La roca de Pedro debe recordar, más que nunca en este momento histórico, que "la fidelidad del siervo de Jesucristo consiste precisamente en que no intenta adecuar la fe a las modas del tiempo", porque sabe que "sólo Cristo tiene palabras de vida eterna, y estas palabras son el bien más precioso que se nos ha confiado". Una fidelidad semejante, advierte el Papa,  no tiene nada de estéril ni de estática, no tiene nada que ver con el miedo sino que es siempre creativa. No basta repetir un discurso sino plantar la vida de Cristo frente al corazón que sangra de nuestros contemporáneos, con palabras y gestos que les alcancen. Lo dice preciosamente el Papa: "Debemos colocarla (la fe) en este mundo, para que se convierta en fuerza viva; para hacer aumentar en él la presencia de Dios".         

Después de la fidelidad, la segunda característica del apóstol es la prudencia, que nada tiene que ver con la zorruna astucia o el cálculo mezquino. "La prudencia exige la razón humilde, disciplinada y vigilante, que no se deja llevar por prejuicios; no juzga según deseos y pasiones, sino que busca la verdad, incluso la verdad incómoda". De esta forma, el pastor será un hombre "perfectamente razonable", que juzga según la totalidad y no a partir de detalles casuales. Esa totalidad que sólo la identificación con Cristo en el corazón de la Iglesia permite vivir, y que es fuente de equilibrio, de mirada larga y de comprensión paciente.

La última característica que apunta el Papa es la bondad. El siervo de Cristo, el apóstol, se caracteriza también por la bondad, y no se trata de un adorno. Pero ¿quién podría asegurarse esta virtud, afligido por su propia debilidad y por los desafíos del mundo? La verdadera bondad sólo se aprende del crucificado, se adquiere en la relación familiar con Cristo, para derramarse después sobre los hombres incondicionalmente.
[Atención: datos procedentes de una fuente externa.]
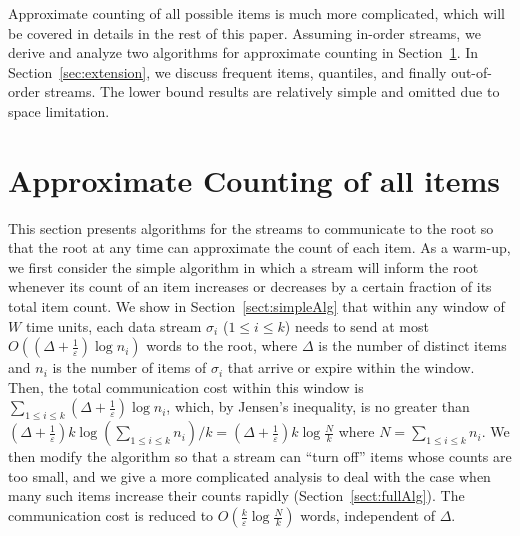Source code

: \documentclass[proceedings]{stacs}
\theoremstyle{definition}\newtheorem{fact}{Fact}
\begin{document}
Approximate counting of all possible items is much more complicated,
which will be covered in details in the rest of this paper.
Assuming in-order streams, we derive and analyze two algorithms
 for approximate counting in Section~\ref{sec:fi}.
In Section~\ref{sec:extension}, we discuss frequent items, quantiles, and
finally out-of-order streams.
The lower bound results are relatively simple and omitted due to space limitation.












\section{Approximate Counting of all items}
\label{sec:fi}
This section presents algorithms for the streams to communicate to the root
so that the root at any time can approximate
the count of each item.
As a warm-up, we first consider the simple algorithm
in which a stream will inform the root
whenever its count of an item increases or decreases
by a certain fraction of its total item count.
  {We show
in Section~\ref{sect:simpleAlg} that within any window of $W$ time units,
each data stream $\sigma_i$ ($1 \leq i \leq k$) needs to send at most
$O((\Delta + \frac{1}{\varepsilon}) \log n_i)$ words to the
root, where $\Delta$ is the number of distinct items and $n_i$
is the number of items of $\sigma_i$ that arrive or expire within the
window.
Then, the total communication cost within this window is $\sum_{1 \leq
  i \leq k} (\Delta + \frac{1}{\varepsilon})\log n_i$, which, by
Jensen's inequality, is no greater than $(\Delta +
\frac{1}{\varepsilon})k \log (\sum_{1 \leq i \leq k} n_i)/k =
(\Delta + \frac{1}{\varepsilon})k \log \frac{N}{k}$
where $N = \sum_{1 \leq i \leq k}n_i$.}
We then modify the algorithm so that
a stream can ``turn off'' items whose counts are too small,
and we give a more complicated analysis
to deal with the case when many such items increase their counts rapidly
(Section~\ref{sect:fullAlg}).
The communication cost is reduced to $O(\frac{k}{\varepsilon} \log
\frac{N}{k})$ words,  {independent of $\Delta$.}
\end{document}
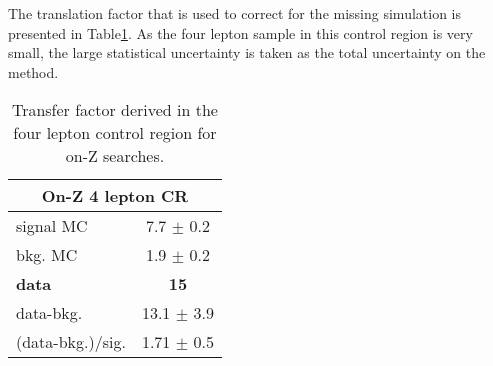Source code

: The translation factor that is used to correct for the missing simulation is presented in Table\ref{tab:ZZonZ}.
As the four lepton sample in this control region is very small, the large statistical uncertainty is taken as the total uncertainty on the method.
\begin{table}[ht!]
\def\arraystretch{1.2}
\setlength{\belowcaptionskip}{6pt}
\small
\centering
\caption{Transfer factor derived in the four lepton control region for on-Z searches.}
\label{tab:ZZonZ}
\begin{tabular}{l c }
\hline \hline
\multicolumn{2}{c}{On-Z 4 lepton CR}  \\\hline
signal MC        & 7.7     $\pm$  0.2   \\
bkg. MC          & 1.9  $\pm$  0.2\\ \hline
\textbf{data}       & \textbf{15}  \\
data-bkg.        &  13.1   $\pm$  3.9 \\ \hline
(data-bkg.)/sig. & 1.71   $\pm$  0.5\\\hline\hline
\end{tabular}
\end{table}

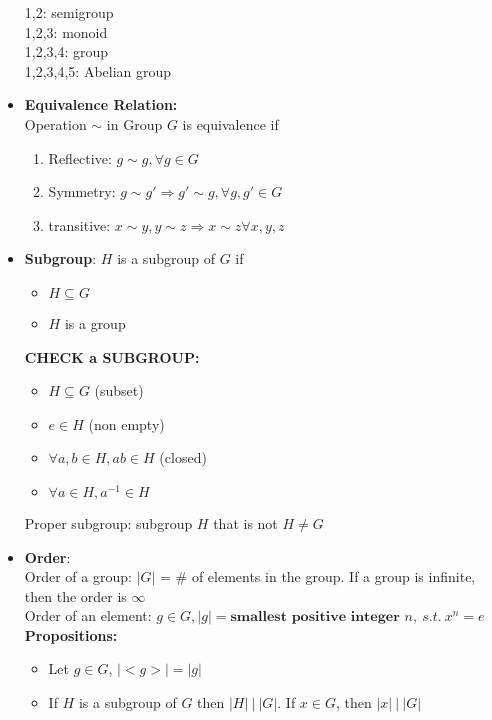 \documentclass[12pt]{article}
\begin{document}
\begin{itemize}
        1,2: semigroup\\
        1,2,3: monoid\\
        1,2,3,4: group\\
        1,2,3,4,5: Abelian group
        \item \textbf{Equivalence Relation:}\\
        Operation $\sim$ in Group $G$ is equivalence if 
        \begin{enumerate}
            \item Reflective: $g \sim g, \forall g \in G$
            \item Symmetry: $g \sim g' \Rightarrow g' \sim g, \forall g,g' \in G$
            \item transitive: $x \sim y, y \sim z \Rightarrow x \sim z \forall x,y,z$
        \end{enumerate}
        \item \textbf{Subgroup}: $H$ is a subgroup of $G$ if
        \begin{itemize}
            \item $H \subseteq G$
            \item $H$ is a group
        \end{itemize}
        \textbf{CHECK a SUBGROUP:}
        \begin{itemize}
            \item $H \subseteq G$ (subset)
            \item $e \in H$ (non empty)
            \item $\forall a,b \in H, ab \in H$ (closed)
            \item $\forall a \in H, a^{-1} \in H$
        \end{itemize}
        Proper subgroup: subgroup $H$ that is not $H \ne G$
        \item \textbf{Order}:\\
        Order of a group: $|G|$ = \# of elements in the group. If a group is infinite, then the order is $\infty$\\
        Order of an element: $g\in G, |g| = \textbf{smallest positive integer }n, \ s.t. \ x^n = e$\\
        \textbf{Propositions:}
        \begin{itemize}
            \item Let $g \in G$, $|<g>| = |g|$
            \item If $H$ is a subgroup of $G$ then $|H| \ | \ |G|$. If $x \in G$, then $|x| \ | \ |G|$
        \end{itemize}

\end{itemize}
\end{document}
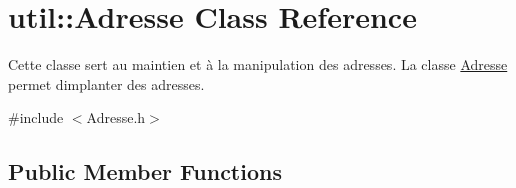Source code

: \hypertarget{classutil_1_1Adresse}{}\section{util\+:\+:Adresse Class Reference}
\label{classutil_1_1Adresse}


Cette classe sert au maintien et à la manipulation des adresses. La classe \hyperlink{classutil_1_1Adresse}{Adresse} permet d\textquotesingle{}implanter des adresses.  




{\ttfamily \#include $<$Adresse.\+h$>$}

\subsection*{Public Member Functions}
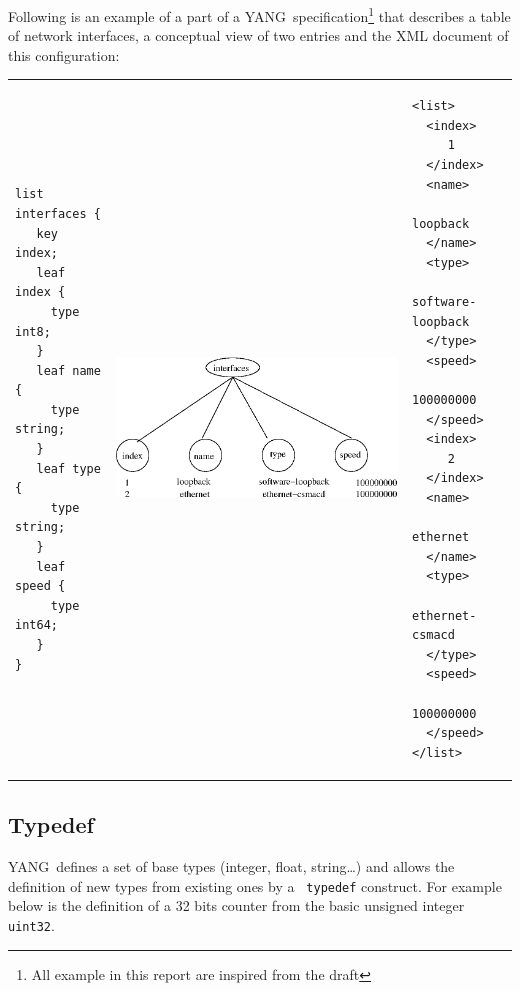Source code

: \documentclass[a4paper]{article}
\newcommand{\y}{YANG}
\begin{document}
Following is an example of  a part of a \y\ specification\footnote{All
example in  this report are  inspired from the  draft\cite{yang01}} that
describes  a table  of network  interfaces, a  conceptual view  of two
entries and the XML document of this configuration:

\noindent
\begin{tabular}{lcl}
\begin{minipage}{.25\textwidth}
\begin{verbatim}
list interfaces {
   key index;
   leaf index {
     type int8;
   }
   leaf name {
     type string;
   }
   leaf type {
     type string;
   }
   leaf speed {
     type int64;
   }
}
\end{verbatim}
\end{minipage}
&
\begin{minipage}{.55\textwidth}
\includegraphics[scale=.6]{listinterface.eps}
\end{minipage}
&
\begin{minipage}{.2\textwidth}
\begin{small}
\begin{verbatim}
<list>
  <index>
     1
  </index>
  <name>
     loopback
  </name>
  <type>
     software-loopback
  </type>
  <speed>
     100000000
  </speed>
  <index>
     2
  </index>
  <name>
     ethernet
  </name>
  <type>
     ethernet-csmacd
  </type>
  <speed>
     100000000
  </speed>
</list>
\end{verbatim}
\end{small}
\end{minipage}
\end{tabular}

\subsection{Typedef}

\y\ defines  a set  of base types  (integer, float,  string\ldots) and
allows  the definition  of  new types  from  existing ones  by a  {\tt
typedef} construct.  For example below  is the definition of a 32 bits
counter from the basic unsigned integer {\tt uint32}.
\end{document}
Y como un eco de todo esto, el Papa ha dicho a sus antiguos alumnos esta semana que si la alegría por haber encontrado el rostro de Dios aflora en nosotros, entonces podrá tocar también el corazón de los no creyentes. Pero sin esa alegría no seremos convincentes. Allí donde esa alegría (fidelidad-prudencia-bondad) está presente, posee una fuerza misionera incluso sin pretenderlo, porque suscita en los hombres el presentimiento de que puede conducirlos hasta Dios mismo. Verdaderamente, sin esto no somos convincentes.